The following conditions are equivalent for a symmetric $n \times n$ matrix $A$ ：

1. $A$ is positive definite.

2. det ( ${(r)} \atop A$ ) $>0$ for each $r=1,2,\cdots,n$ .

3. $A=U^T U$ where $U$ is an upper triangular matrix with positive entries on the main diagonal.

Furthermore, the factorization in $A=U^T U$ is unique, called the Cholesky factorization of $A$ .

If $A$ is a positive definite matrix, the Cholesky factorization $A=U^T U$ can be obtained as follows:

Step 1. Carry $A$ to an upper triangular matrix $U_1$ with positive diagonal entries using row operations each of which adds a multiple of a row to lower row.

Step 2. Obtain $U$ from $U_1$ by dividing each row of $U_1$ by the square root of the diagonal entry in that row.

OK, let's find the Cholesky factorization $U$ of $A= \begin{bmatrix} 3 & 0 & 1 \\ 0 & 2 & 1 \\ 1 & 1 & 2 \end{bmatrix}$ .

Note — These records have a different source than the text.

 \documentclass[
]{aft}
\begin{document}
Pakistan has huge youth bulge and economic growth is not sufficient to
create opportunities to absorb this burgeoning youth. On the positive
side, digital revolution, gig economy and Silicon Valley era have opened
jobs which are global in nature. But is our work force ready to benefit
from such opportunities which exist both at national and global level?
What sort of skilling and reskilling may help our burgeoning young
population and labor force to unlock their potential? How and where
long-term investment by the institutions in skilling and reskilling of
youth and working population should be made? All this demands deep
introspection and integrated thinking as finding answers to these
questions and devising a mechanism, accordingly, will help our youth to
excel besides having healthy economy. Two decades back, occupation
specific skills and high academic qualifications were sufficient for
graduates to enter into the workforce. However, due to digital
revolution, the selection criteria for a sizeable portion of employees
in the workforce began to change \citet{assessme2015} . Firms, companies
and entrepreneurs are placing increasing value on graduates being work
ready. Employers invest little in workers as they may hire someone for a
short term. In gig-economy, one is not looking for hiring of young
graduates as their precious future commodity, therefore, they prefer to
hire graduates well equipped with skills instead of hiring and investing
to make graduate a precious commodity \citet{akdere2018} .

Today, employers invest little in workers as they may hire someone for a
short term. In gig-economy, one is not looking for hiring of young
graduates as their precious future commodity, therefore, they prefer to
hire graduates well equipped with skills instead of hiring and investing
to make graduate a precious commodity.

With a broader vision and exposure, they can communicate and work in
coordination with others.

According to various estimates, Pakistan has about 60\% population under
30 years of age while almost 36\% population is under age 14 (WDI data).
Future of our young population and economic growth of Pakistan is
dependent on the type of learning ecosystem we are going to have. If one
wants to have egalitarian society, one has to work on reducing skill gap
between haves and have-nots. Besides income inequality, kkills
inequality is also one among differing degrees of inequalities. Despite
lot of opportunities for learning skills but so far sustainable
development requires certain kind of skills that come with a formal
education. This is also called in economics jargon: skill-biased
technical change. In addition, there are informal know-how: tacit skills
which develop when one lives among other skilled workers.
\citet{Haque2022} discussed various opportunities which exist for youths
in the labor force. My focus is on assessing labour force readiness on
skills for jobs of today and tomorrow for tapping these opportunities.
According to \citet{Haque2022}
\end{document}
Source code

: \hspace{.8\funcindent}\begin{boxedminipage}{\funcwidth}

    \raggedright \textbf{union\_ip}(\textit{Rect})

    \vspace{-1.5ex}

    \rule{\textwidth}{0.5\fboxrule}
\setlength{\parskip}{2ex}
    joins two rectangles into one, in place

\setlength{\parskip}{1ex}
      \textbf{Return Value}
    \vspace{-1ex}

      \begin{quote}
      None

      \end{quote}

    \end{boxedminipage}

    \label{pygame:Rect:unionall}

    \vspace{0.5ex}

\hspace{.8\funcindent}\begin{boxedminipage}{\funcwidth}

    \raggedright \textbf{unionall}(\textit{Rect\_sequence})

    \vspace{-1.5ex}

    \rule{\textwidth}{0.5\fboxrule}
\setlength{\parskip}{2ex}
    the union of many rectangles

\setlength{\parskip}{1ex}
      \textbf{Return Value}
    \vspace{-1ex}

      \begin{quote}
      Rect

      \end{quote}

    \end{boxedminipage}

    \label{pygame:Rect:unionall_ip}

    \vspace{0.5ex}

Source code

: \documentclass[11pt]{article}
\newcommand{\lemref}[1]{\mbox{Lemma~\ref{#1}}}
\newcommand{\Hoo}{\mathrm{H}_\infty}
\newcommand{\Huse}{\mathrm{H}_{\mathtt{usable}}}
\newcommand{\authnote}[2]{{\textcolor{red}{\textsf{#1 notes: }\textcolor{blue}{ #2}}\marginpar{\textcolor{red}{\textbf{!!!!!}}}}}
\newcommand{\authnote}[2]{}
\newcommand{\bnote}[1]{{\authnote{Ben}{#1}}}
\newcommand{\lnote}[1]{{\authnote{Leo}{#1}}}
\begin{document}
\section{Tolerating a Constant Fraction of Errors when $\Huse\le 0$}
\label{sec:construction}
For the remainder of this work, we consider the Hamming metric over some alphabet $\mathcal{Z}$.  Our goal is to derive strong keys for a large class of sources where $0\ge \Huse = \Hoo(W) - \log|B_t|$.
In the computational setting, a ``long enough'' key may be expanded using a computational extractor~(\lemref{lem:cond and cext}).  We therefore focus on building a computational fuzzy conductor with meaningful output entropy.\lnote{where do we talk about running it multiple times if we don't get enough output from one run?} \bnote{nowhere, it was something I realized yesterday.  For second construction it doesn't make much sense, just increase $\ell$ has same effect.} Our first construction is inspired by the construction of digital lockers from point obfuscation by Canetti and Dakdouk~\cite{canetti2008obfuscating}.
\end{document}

A. $U= \begin{bmatrix} 3 & 0 & 1 \\ 0 & 2 & 1 \\ 0 & 0 & \dfrac{7}{6} \end{bmatrix}$

B. $U= \begin{bmatrix} 3 & 0 & \dfrac{1}{\sqrt{3}} \\ 0 & 2 & \dfrac{1}{\sqrt{2}} \\ 0 & 0 & \dfrac{\sqrt{7}}{\sqrt{6}} \end{bmatrix}$

C. $U= \begin{bmatrix} \dfrac{1}{\sqrt{3}} & 0 & \sqrt{3} \\ 0 & \dfrac{1}{\sqrt{2}}& \sqrt{2} \\ 0 & 0 & \dfrac{\sqrt{7}}{\sqrt{6}} \end{bmatrix}$

D. $U= \begin{bmatrix} \sqrt{3} & 0 & \dfrac{1}{\sqrt{3}} \\ 0 & \sqrt{2} & \dfrac{1}{\sqrt{2}} \\ 0 & 0 & \dfrac{\sqrt{7}}{\sqrt{6}} \end{bmatrix}$

Andre-Louis Cholesky (1875–1918), was a French mathematician who died in World War I. His factorization was published in 1924 by a fellow officer.